Question

In the circuit shown in figure, match the following.

Table-1 Table-2

$\left(\text{A}\right)$ Minimum current will flow through.	$\left(\text{P}\right)2\Omega$
$\left(\text{B}\right)$ Maximum current will flow through.	$\left(\text{Q}\right)4\Omega$
$\left(\text{C}\right)$ Maximum power will be genrated across.	$\left(\text{R}\right)3\Omega$
$\left(\text{A}\right)$ Minimum power will be generated across.	$\left(\text{S}\right)5\Omega$

• A. $\text{A}\to \text{Q},\text{B}\to \text{P},\text{C}\to \text{R},\text{D}\to \text{Q}$
• B. $\text{A}\to \text{P},\text{B}\to \text{Q},\text{C}\to \text{R},\text{D}\to \text{S}$
• C. $\text{A}\to \text{Q},\text{B}\to \text{P},\text{C}\to \text{p},\text{D}\to \text{R}$
• D. $\text{A}\to \text{S},\text{B}\to \text{P},\text{C}\to \text{R},\text{D}\to \text{P}$

Answer 1

The correct option is A $\text{A}\to \text{Q},\text{B}\to \text{P},\text{C}\to \text{R},\text{D}\to \text{Q}$

In series :

Current passing through resistors connected in series will remain same , where as potential drop across the resistor depends on the value of resistance.

In parallel :

Potential difference across the resistors remains same where as the current distributes in the inverse ratio of resistances.

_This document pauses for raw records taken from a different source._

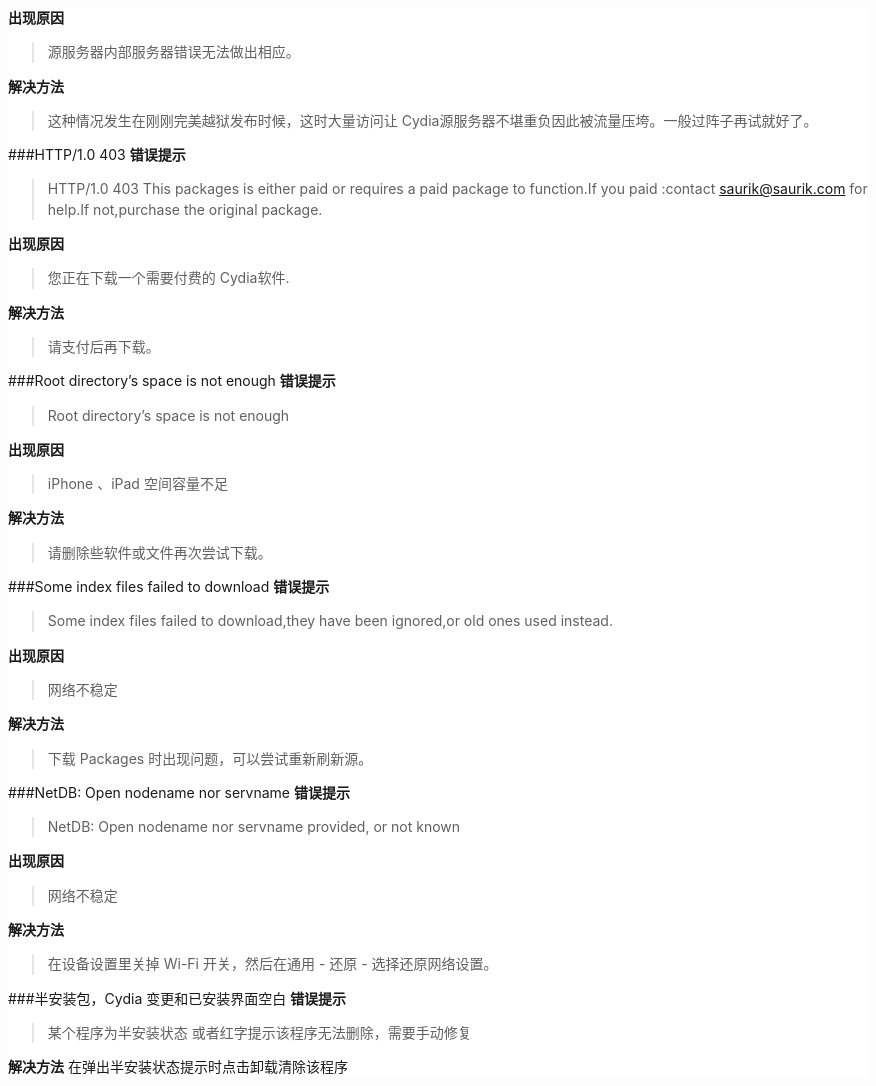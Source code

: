**出现原因**
> 源服务器内部服务器错误无法做出相应。

**解决方法**
> 这种情况发生在刚刚完美越狱发布时候，这时大量访问让 Cydia源服务器不堪重负因此被流量压垮。一般过阵子再试就好了。

###HTTP/1.0 403
**错误提示**
> HTTP/1.0 403 This packages is either paid or requires a paid package to function.If you paid :contact saurik@saurik.com for help.If not,purchase the original package.

**出现原因**
> 您正在下载一个需要付费的 Cydia软件.

**解决方法**
> 请支付后再下载。

###Root directory’s space is not enough
**错误提示**
> Root directory’s space is not enough

**出现原因**
> iPhone 、iPad 空间容量不足

**解决方法**
> 请删除些软件或文件再次尝试下载。

###Some index files failed to download
**错误提示**
> Some index files failed to download,they have been ignored,or old ones used instead.

**出现原因**
> 网络不稳定

**解决方法**
> 下载 Packages 时出现问题，可以尝试重新刷新源。

###NetDB: Open nodename nor servname
**错误提示**
> NetDB: Open nodename nor servname provided, or not known

**出现原因**
> 网络不稳定

**解决方法**
> 在设备设置里关掉 Wi-Fi 开关，然后在通用 - 还原 - 选择还原网络设置。

###半安装包，Cydia 变更和已安装界面空白
**错误提示**
> 某个程序为半安装状态
或者红字提示该程序无法删除，需要手动修复

**解决方法**
在弹出半安装状态提示时点击卸载清除该程序


  [1]: http://tihmstar.net/etasonjb/
  [2]: http://wall.supplies/
  [3]: http://jailbreak.me/
  [4]: https://phoenixpwn.com/
  [5]: https://iabem97.github.io/saigon_website/
  [6]: https://h3lix.tihmstar.net/
  [7]: https://g0blin.sticktron.net/
  [8]: https://yiqixie.com/
  [9]: http://static.zybuluo.com/lisaisacat/8q73g9uq22nl1e40sl6o84gf/image.png
  [10]: http://static.zybuluo.com/lisaisacat/1tc0q2qjicigxzg213ah8nkz/image.png
  [11]: http://static.zybuluo.com/lisaisacat/76sicfp7sd7gpctuxrttuadz/image.png
  [12]: http://static.zybuluo.com/lisaisacat/x03u1qz3wwlc7wvl7yj4tyfq/%E5%BF%BD%E7%95%A5%E6%9B%B4%E6%96%B0.png
  [13]: http://static.zybuluo.com/lisaisacat/lpix95o8id6lespkz9pf1z7h/ifile3.png
  [14]: http://static.zybuluo.com/lisaisacat/qpy5credokqpkqybmaysxo8l/ifile.png
  [15]: http://static.zybuluo.com/lisaisacat/h02tpik6axzj5hkhnvc2a9wc/ifile2.png
  [16]: http://static.zybuluo.com/lisaisacat/jxenccspgew2k7am0kmg1zav/ifile4.png
  [17]: http://static.zybuluo.com/lisaisacat/9h7m7shbhxqol7ykzqooi7o8/IMG_0011.PNG
  [18]: http://static.zybuluo.com/lisaisacat/gqhw52882lfwucgu9fvf8dya/image.png
  [19]: http://static.zybuluo.com/lisaisacat/fi1is1nrotex6rzbc5zb54ka/2.png
  [20]: http://static.zybuluo.com/lisaisacat/5eslpd5kaalnutl6amczsxfi/image.png
  [21]: http://static.zybuluo.com/lisaisacat/jz2kjpst83usgypaa0c38rxt/SemiRestore9-Windows-1.0.4.zip
  [22]: http://static.zybuluo.com/lisaisacat/xbn6pvzufdpyybzdo5gt81vo/image_1b6e26g5k1i901h9doap1erf1tta12.png
  [23]: http://static.zybuluo.com/lisaisacat/rvx2o86vpnwxjw1dk6xa4lfr/itools-1.png
  [24]: http://static.zybuluo.com/lisaisacat/45v1oelss9lkxbkoas3nties/QQ%E6%88%AA%E5%9B%BE20160525105936.png
  [25]: http://static.zybuluo.com/lisaisacat/xalllituypll4k58igf6ug22/QQ%E6%88%AA%E5%9B%BE20160525110804.png
  [26]: http://static.zybuluo.com/lisaisacat/1muelwwtybo3y1roqqf28ou3/QQ%E6%88%AA%E5%9B%BE20160525111059.png
  [27]: http://static.zybuluo.com/lisaisacat/n7fozvg2wvymtv0d4a8phqf0/QQ%E6%88%AA%E5%9B%BE20160525111125.png
  [28]: http://static.zybuluo.com/lisaisacat/9j5qei490vhiccnapq3ta9r0/image_1at2o1vnp94a1sl7fht1bnn3tf9.png
  [29]: http://static.zybuluo.com/lisaisacat/alwogaa9kje8xeebjwo5yx7m/image.png
  [30]: http://static.zybuluo.com/lisaisacat/ytik9ox1izwc2ocex21u77op/applicatons.png
  [31]: http://static.zybuluo.com/lisaisacat/orr5fayvd0rmc1n6nzr27brr/image.png
  [32]: http://static.zybuluo.com/lisaisacat/2f7qzo44fxhb0princwojs4a/image_1b408k72a1gp9100a14i44ib1nn79.png
  [33]: http://static.zybuluo.com/lisaisacat/7z1qbygn6win9q3af69sdbwl/image.png
  [34]: http://static.zybuluo.com/lisaisacat/wbw4h9ghnamei8fz4mneshmc/QQ%E6%88%AA%E5%9B%BE20160524190054.png
  [35]: http://static.zybuluo.com/lisaisacat/9xqkw06od5pos7xrjm38akxs/QQ%E6%88%AA%E5%9B%BE20160524190457.png
  [36]: https://zybuluo.com/lisaisacat/note/324664#ssh-%E8%BF%9E%E6%8E%A5%E5%B7%A5%E5%85%B7putty
  [37]: http://static.zybuluo.com/lisaisacat/g9rum0npyzolxea4r217v529/QQ%E5%9B%BE%E7%89%8720160504181614.png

Let $R$ be the effective resistance and $I$ be the total current in the circuit.

Current passing through $2\Omega$ resistor , $I_2=\frac{I{R}_4}{R_2+R_4}=\frac{4I}{6}=\frac{2I}{3}$

Current passing through $4\Omega$ resistor , $I_4=\frac{I{R}_2}{R_2+R_4}=\frac{2I}{6}=\frac{I}{3}$

Current passing through $3\Omega$ resistor , $I_3=\frac{I{R}_5}{R_3+R_5}=\frac{5I}{8}$

Current passing through $5\Omega$ resistor , $I_5=\frac{I{R}_3}{R_3+R_5}=\frac{3I}{8}$

Therefore, $I_4<I_5<I_3<I_2.......\left(1\right)$

So, $\text{A}\to \text{Q}$ and $\text{B}\to \text{P}$

Power generated across $2\Omega$ resistor is , $P_2=I_2^2{R}_2=\frac{8I^2}{9}$

Power generated across $4\Omega$ resistor is , $P_4=I_4^2{R}_4=\frac{4I^2}{9}$

Power generated across $3\Omega$ resistor is , $P_3=I_3^2{R}_3=\frac{75I^2}{64}$

Power generated across $5\Omega$ resistor is , $P_5=I_5^2{R}_5=\frac{45I^2}{64}$

Therefore, $P_3>P_5>P_2>P_4....\left(2\right)$

So, $\text{C}\to \text{R}$ and $\text{D}\to \text{Q}$

Hence, option (a) is the correct answer.